国民年金法に関する次の記述のうち、誤っているものはどれか。

(A)死亡一時金の額は、死亡日の属する月の前月までの第1号被保険者としての被保険者期間に係る死亡日の前日における付加保険料に係る保険料納付済期間が3年以上である者の遺族に支給される場合、8,500円が加算されるが、脱退一時金の額は、付加保険料を3年以上納付している者に対して支給される場合であっても別途加算されることはない。

(B)障害基礎年金の受給権者(被保険者又は被保険者であった者であって老齢基礎年金の受給権を有しないものとする。)は、厚生労働大臣の承認を受け、保険料の免除の規定により納付することを要しないものとされた保険料(承認の日の属する月前10年以内の期間に係るものに限る。)の全部又は一部について、追納することができる。ただし、その一部の額につき納付することを要しないものとされた保険料については、その残余の額につき、納付されたときに限られる。また、老齢基礎年金の受給権者は、追納することができない。(一部改正)

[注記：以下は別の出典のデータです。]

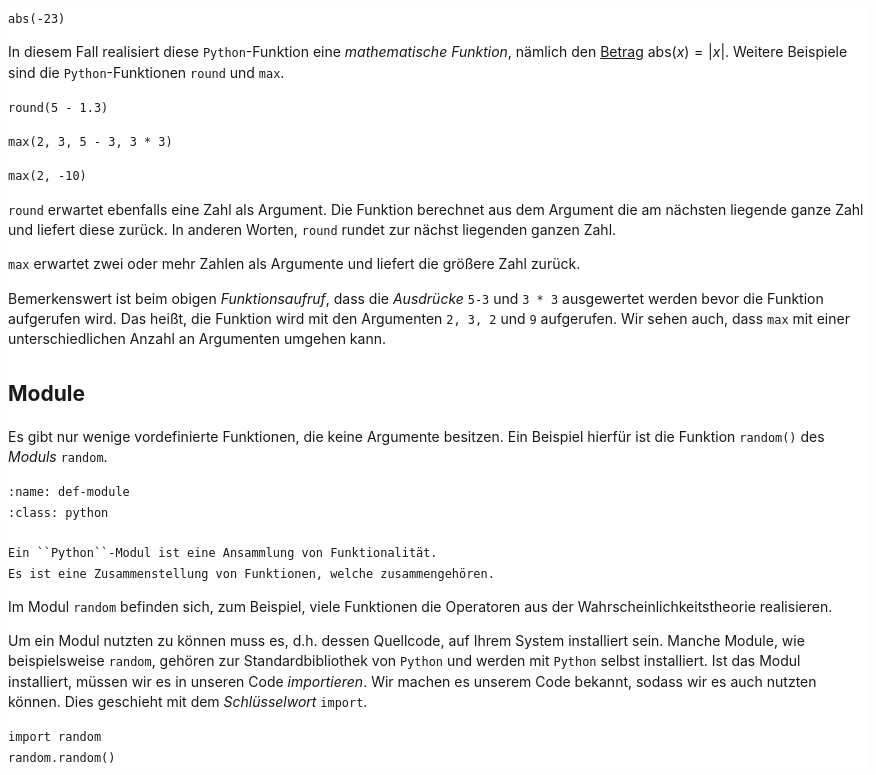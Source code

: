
 ```{code-cell} python3
abs(-23)
```

In diesem Fall realisiert diese ``Python``-Funktion eine *mathematische Funktion*, nämlich den [Betrag](def-math-abs) $\text{abs}(x) = |x|$.
Weitere Beispiele sind die ``Python``-Funktionen ``round`` und ``max``.

```{code-cell} python3
round(5 - 1.3)
```

```{code-cell} python3
max(2, 3, 5 - 3, 3 * 3)
```

```{code-cell} python3
max(2, -10)
```

``round`` erwartet ebenfalls eine Zahl als Argument.
Die Funktion berechnet aus dem Argument die am nächsten liegende ganze Zahl und liefert diese zurück.
In anderen Worten, ``round`` rundet zur nächst liegenden ganzen Zahl.

``max`` erwartet zwei oder mehr Zahlen als Argumente und liefert die größere Zahl zurück.

Bemerkenswert ist beim obigen *Funktionsaufruf*, dass die *Ausdrücke* ``5-3`` und ``3 * 3`` ausgewertet werden bevor die Funktion aufgerufen wird.
Das heißt, die Funktion wird mit den Argumenten ``2, 3, 2`` und ``9`` aufgerufen.
Wir sehen auch, dass ``max`` mit einer unterschiedlichen Anzahl an Argumenten umgehen kann.

## Module

Es gibt nur wenige vordefinierte Funktionen, die keine Argumente besitzen.
Ein Beispiel hierfür ist die Funktion ``random()`` des *Moduls* ``random``.

```{admonition} Module
:name: def-module
:class: python

Ein ``Python``-Modul ist eine Ansammlung von Funktionalität.
Es ist eine Zusammenstellung von Funktionen, welche zusammengehören.
```

Im Modul ``random`` befinden sich, zum Beispiel, viele Funktionen die Operatoren aus der Wahrscheinlichkeitstheorie realisieren.

Um ein Modul nutzten zu können muss es, d.h. dessen Quellcode, auf Ihrem System installiert sein.
Manche Module, wie beispielsweise ``random``, gehören zur Standardbibliothek von ``Python`` und werden mit ``Python`` selbst installiert.
Ist das Modul installiert, müssen wir es in unseren Code *importieren*.
Wir machen es unserem Code bekannt, sodass wir es auch nutzten können.
Dies geschieht mit dem *Schlüsselwort* ``import``.

```{code-cell} python3
import random
random.random()
```
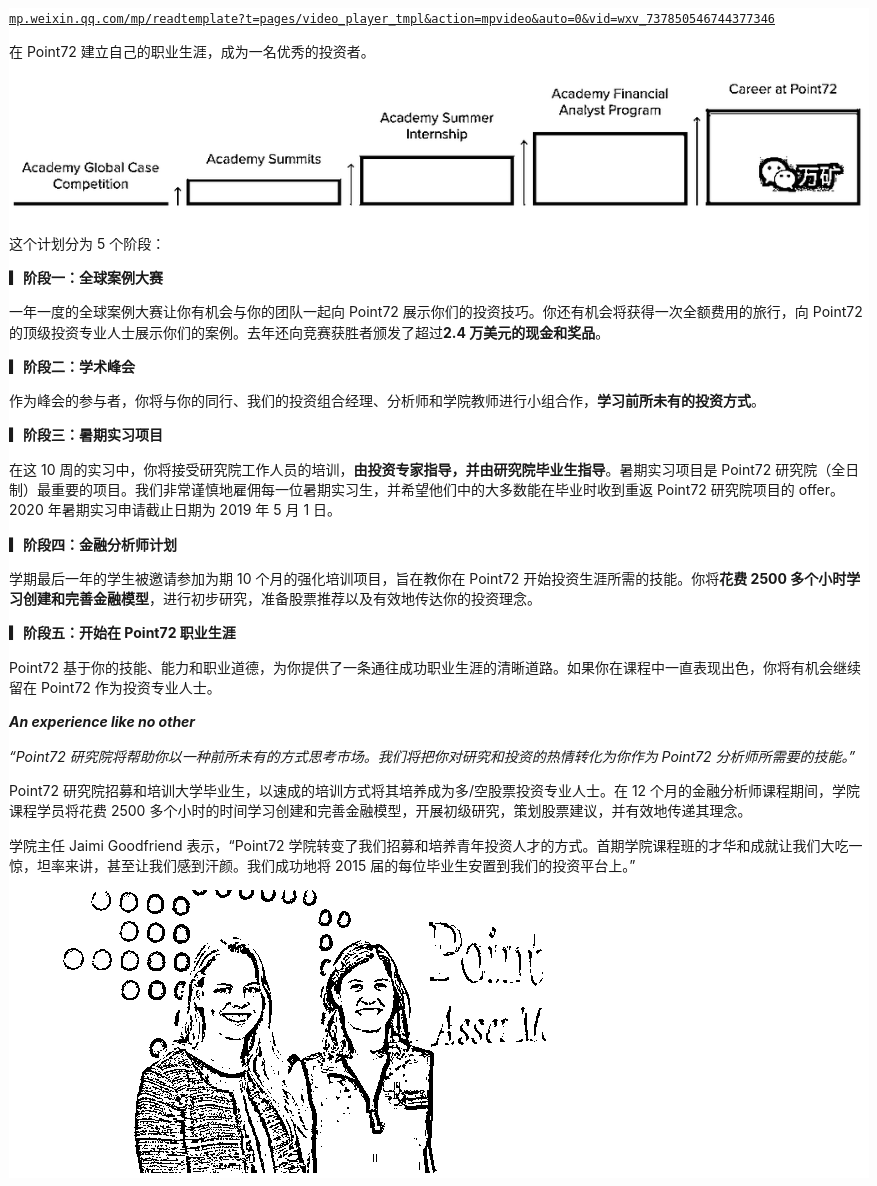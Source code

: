 [`mp.weixin.qq.com/mp/readtemplate?t=pages/video_player_tmpl&action=mpvideo&auto=0&vid=wxv_737850546744377346`](https://mp.weixin.qq.com/mp/readtemplate?t=pages/video_player_tmpl&action=mpvideo&auto=0&vid=wxv_737850546744377346)

在 Point72 建立自己的职业生涯，成为一名优秀的投资者。

![](img/353fc1d7bf4961ea6c7a46a49b7eb650.png)

这个计划分为 5 个阶段：

**▎阶段一：全球案例大赛**

一年一度的全球案例大赛让你有机会与你的团队一起向 Point72 展示你们的投资技巧。你还有机会将获得一次全额费用的旅行，向 Point72 的顶级投资专业人士展示你们的案例。去年还向竞赛获胜者颁发了超过**2.4 万美元的现金和奖品**。

**▎阶段二：学术峰会**

作为峰会的参与者，你将与你的同行、我们的投资组合经理、分析师和学院教师进行小组合作，**学习前所未有的投资方式**。

**▎阶段三：暑期实习项目**

在这 10 周的实习中，你将接受研究院工作人员的培训，**由投资专家指导，并由研究院毕业生指导**。暑期实习项目是 Point72 研究院（全日制）最重要的项目。我们非常谨慎地雇佣每一位暑期实习生，并希望他们中的大多数能在毕业时收到重返 Point72 研究院项目的 offer。2020 年暑期实习申请截止日期为 2019 年 5 月 1 日。

**▎阶段四：金融分析师计划**

学期最后一年的学生被邀请参加为期 10 个月的强化培训项目，旨在教你在 Point72 开始投资生涯所需的技能。你将**花费 2500 多个小时学习创建和完善金融模型**，进行初步研究，准备股票推荐以及有效地传达你的投资理念。

**▎阶段五：开始在 Point72 职业生涯**

Point72 基于你的技能、能力和职业道德，为你提供了一条通往成功职业生涯的清晰道路。如果你在课程中一直表现出色，你将有机会继续留在 Point72 作为投资专业人士。

***An experience like no other***

*“Point72 研究院将帮助你以一种前所未有的方式思考市场。我们将把你对研究和投资的热情转化为你作为 Point72 分析师所需要的技能。”*

Point72 研究院招募和培训大学毕业生，以速成的培训方式将其培养成为多/空股票投资专业人士。在 12 个月的金融分析师课程期间，学院课程学员将花费 2500 多个小时的时间学习创建和完善金融模型，开展初级研究，策划股票建议，并有效地传递其理念。

学院主任 Jaimi Goodfriend 表示，“Point72 学院转变了我们招募和培养青年投资人才的方式。首期学院课程班的才华和成就让我们大吃一惊，坦率来讲，甚至让我们感到汗颜。我们成功地将 2015 届的每位毕业生安置到我们的投资平台上。”

![](img/32828aa5de1fb72d5ff95fb45ed38099.png)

(C)いわゆる20歳前の障害に基づく障害基礎年金は、受給権者の前年の所得が一定の額を超えるときは、原則として、その年の8月から翌年の7月まで、政令で定めるところにより、その全部又は2分の1(子の加算額が加算された障害基礎年金にあっては、その額から子の加算額を控除した額の2分の1)に相当する部分の支給が停止される。

(D)65歳に達している者の老齢基礎年金と遺族厚生年金、老齢基礎年金と障害厚生年金は、いずれも併給することができる。

(E)年金の支給を停止すべき事由が生じたにもかかわらず、その停止すべき期間の分として年金が支払われたときは、その支払われた年金は、その後に支払うべき年金の内払とみなすことができる。



■解説

(A)正解
法52条の4第2項、法附則9条の3の2第3項
付加保険料を3年以上納付していた者の遺族に支給される死亡一時金の額には8,500円が加算されることになっているが、付加保険料を3年以上納付していた者が脱退一時金の支給を受ける場合には加算はない。
よって、問題文は正解となる。

(B)正解
法89条、法94条1項
被保険者又は被保険者であった者(老齢基礎年金の受給権者を除く。)は、厚生労働大臣の承認を受け、保険料免除(学生等の納付特例)の規定により納付することを要しないものとされた保険料及び保険料4分の3免除、半額免除、4分の1免除の規定によりその一部の額につき納付することを要しないものとされた保険料(承認の日の属する月前10年以内の期間に係るものに限る。)の全部又は一部につき追納をすることができる。ただし、保険料4分の3免除、半額免除、4分の1免除の規定によりその一部の額につき納付することを要しないものとされた保険料については、その残余の額につき納付されたときに限られている。
よって、老齢基礎年金の受給権者については追納が認められていないが、障害基礎年金の受給権者であっても要件を満たす限り追納することができるため問題文の記述は正しい。

(C)正解
法36条の3第1項
20歳前障害に係る障害基礎年金は、受給権者の前年の所得が、その者の所得税法に規定する控除対象配偶者及び扶養親族の有無及び数に応じて、政令で定める額を超えるときは、その年の8月から翌年の7月まで、政令で定めるところにより、その全部又は2分の1(子の加算額が加算された障害基礎年金にあっては、その額から子の加算額を控除した額の2分の1)に相当する部分の支給を停止することとされている。これは、20歳前障害に係る障害基礎年金については、受給権者が全く保険料を拠出していないか、ほとんど拠出していないにもかかわらず支給されるものであり、その支給に要する費用は広く国民が負担している租税ないし他の加入者の保険料により賄われているためである。
よって、問題文は正解となる。

(D)誤り
法20条1項、法附則9条の2の4
65歳に達している者の老齢基礎年金と遺族厚生年金は併給することが可能であるが、老齢基礎年金と障害厚生年金は併給することができず、選択受給となる。
よって、「いずれも併給することができる。」とした問題文は誤りとなる。

(参考)
併給調整一覧表
老齢厚生年金 障害厚生年金 遺族厚生年金
老齢基礎年金 可能 選択 可能(65歳未満は選択)
障害基礎年金 可能(65歳未満は選択) 可能 可能(65歳未満は選択)
遺族基礎年金 選択 選択 可能
※障害基礎年金と老齢厚生年金の組合せを選択した場合に障害基礎年金について子の加算額が加算されていれば、老齢厚生年金の子の加給年金額は支給停止される。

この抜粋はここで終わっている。